I am very happy to exchange private messages with any interested parties, but feel that the general interest level in this theme is about exhausted. The above 5 points summarise what I have been able to achieve, with which I am well pleased. VMT. to all contributors.
camoore
Wales, UK
-
Re: [RESOLVED] How to import a word document into a RichTextBox
Here is a sample code that you can play with. This will allow you to copy and paste the Word doc in the richtext box:
Code:
Dim wdApp As Word.Application
Dim wdDoc As Word.Document
Dim wdRng As Word.Range
Dim wdWordEditor As Object
Dim wdApplLiefSchon As Boolean
Dim bWordWasRunning As Boolean
Dim xEnd&
Dim filename As String
Dim dir As String
Dim DirFile As String
Dim prio As String
Dim dofw As String
Dim tm As String
Dim tm2 As String
Dim dt As Date = CDate(Project_Maintenance.DateEntered.Text)

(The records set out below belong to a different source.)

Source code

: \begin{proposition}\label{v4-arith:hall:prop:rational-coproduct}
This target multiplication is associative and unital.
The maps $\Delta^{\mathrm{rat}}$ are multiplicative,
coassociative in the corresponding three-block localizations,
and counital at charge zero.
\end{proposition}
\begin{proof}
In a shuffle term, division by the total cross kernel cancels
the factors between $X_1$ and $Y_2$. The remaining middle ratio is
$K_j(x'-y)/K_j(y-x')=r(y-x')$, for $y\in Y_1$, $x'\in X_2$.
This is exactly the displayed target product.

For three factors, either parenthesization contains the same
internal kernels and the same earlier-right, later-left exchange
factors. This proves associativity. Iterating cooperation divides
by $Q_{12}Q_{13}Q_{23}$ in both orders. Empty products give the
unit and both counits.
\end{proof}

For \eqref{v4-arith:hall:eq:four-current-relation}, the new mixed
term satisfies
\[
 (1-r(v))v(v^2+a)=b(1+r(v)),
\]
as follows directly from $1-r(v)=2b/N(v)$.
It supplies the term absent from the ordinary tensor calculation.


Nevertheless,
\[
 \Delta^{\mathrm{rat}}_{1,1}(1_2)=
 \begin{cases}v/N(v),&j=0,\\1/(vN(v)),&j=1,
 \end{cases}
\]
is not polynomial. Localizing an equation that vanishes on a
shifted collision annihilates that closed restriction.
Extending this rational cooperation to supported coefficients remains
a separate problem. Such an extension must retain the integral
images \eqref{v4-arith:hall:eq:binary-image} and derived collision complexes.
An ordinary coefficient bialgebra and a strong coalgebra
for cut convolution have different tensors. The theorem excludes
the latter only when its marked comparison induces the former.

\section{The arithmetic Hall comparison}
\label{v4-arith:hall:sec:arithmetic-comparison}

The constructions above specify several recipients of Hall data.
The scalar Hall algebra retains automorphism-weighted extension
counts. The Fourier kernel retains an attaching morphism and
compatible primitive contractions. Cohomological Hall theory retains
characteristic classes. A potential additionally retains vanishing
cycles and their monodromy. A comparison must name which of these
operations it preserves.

Dim time As DateTime = DateTime.Now
Dim format As String = "dddd, MMMM d, yyyy, HH:mm:ss"
Dim newdfilename As String
Dim wdrun As String
Dim To_Email As String
Dim CC_Email As String
Dim Cnt1 As Integer
Dim Cnt2 As Integer
Dim tst As String
tm = (time.ToString(format))
prio = Project_Maintenance.Priority.Text
filename = "Change Order for Project " & Project_Maintenance.ProTitle.Text & ".docx"
dir = "K:\Space Planner App 3.0\Projects" & Project_Maintenance.ProTitle.Text & ""
DirFile = dir & filename
'If Not System.IO.Directory.Exists(DirFile) Then
'MsgBox("Error", 0, "Error")
'End If
Dim p() As Process = Process.GetProcessesByName("WinWord")

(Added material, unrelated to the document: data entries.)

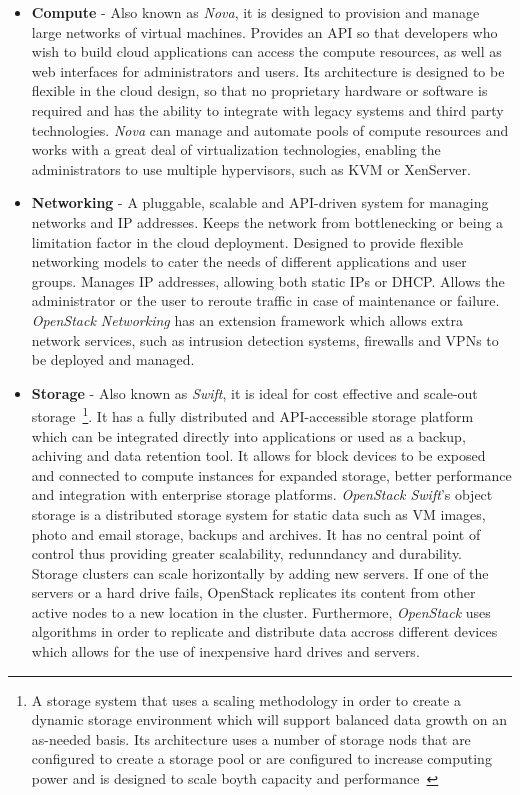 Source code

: \begin{itemize}
\item \textbf{Compute} - Also known as \textit{Nova}, it is designed to provision and manage large networks of virtual machines. Provides an API so that developers who wish to build cloud applications can access the compute resources, as well as web interfaces for administrators and users. Its architecture is designed to be flexible in the cloud design, so that no proprietary hardware or software is required and has the ability to integrate with legacy systems and third party technologies. \textit{Nova} can manage and automate pools of compute resources and works with a great deal of virtualization technologies, enabling the administrators to use multiple hypervisors, such as KVM or XenServer.
\item \textbf{Networking} - A pluggable, scalable and API-driven system for managing networks and IP addresses. Keeps the network from bottlenecking or being a limitation factor in the cloud deployment. Designed to provide flexible networking models to cater the needs of different applications and user groups. Manages IP addresses, allowing both static IPs or DHCP. Allows the administrator or the user to reroute traffic in case of maintenance or failure. \textit{OpenStack Networking} has an extension framework which allows extra network services, such as intrusion detection systems, firewalls and VPNs to be deployed and managed.
\item \textbf{Storage} - Also known as \textit{Swift}, it is ideal for cost effective and scale-out storage~\footnote{A storage system that uses a scaling methodology in order to create a dynamic storage environment which will support balanced data growth on an as-needed basis. Its architecture uses a number of storage nods that are configured to create a storage pool or are configured to increase computing power and is designed to scale boyth capacity and performance~\cite{http://www.webopedia.com/TERM/S/scale_out_storage.html}}. It has a fully distributed and API-accessible storage platform which can be integrated directly into applications or used as a backup, achiving and data retention tool. It allows for block devices to be exposed and connected to compute instances for expanded storage, better performance and integration with enterprise storage platforms. \textit{OpenStack Swift}'s object storage is a distributed storage system for static data such as VM images, photo and email storage, backups and archives. It has no central point of control thus providing greater scalability, redunndancy and durability. Storage clusters can scale horizontally by adding new servers. If one of the servers or a hard drive fails, OpenStack replicates its content from other active nodes to a new location in the cluster. Furthermore, \textit{OpenStack} uses algorithms in order to replicate and distribute data accross different devices which allows for the use of inexpensive hard drives and servers.

\end{itemize}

If p.Count = 0 Then ' No word instance opened
wdrun = "No"
Else ' Any Word instance opened
wdrun = "Yes"
End If
p = Nothing
'check if Word is open
On Error Resume Next
wdApp = GetObject(, "Word.Application")
On Error GoTo errorMsgWord
If wdApp Is Nothing Then
'with this you prevent Word from opening a second time
'again with Create Object
wdApp = CreateObject("Word.Application")
wdApp.Visible = False 'True to see what's going on
Else
wdApplLiefSchon = True
End If
wdDoc = wdApp.Documents.Open(dir & filename)
wdApp.Visible = False
' wdDoc.CommandBars("ProWritingAid").Visible = False
wdDoc.Content.Copy()
RichTextBox1.Paste()
wdDoc.Close(Word.WdSaveOptions.wdDoNotSaveChanges)
'If wdrun = "No" Then
wdApp.Quit()
Exit Sub
errorMsgWord:
MsgBox(Err.Description, 16, "Error")
On Error Resume Next
wdDoc = Nothing
wdApp = Nothing
wdRng = Nothing
End Sub
"We can’t solve problems with the same thinking we used to create them!"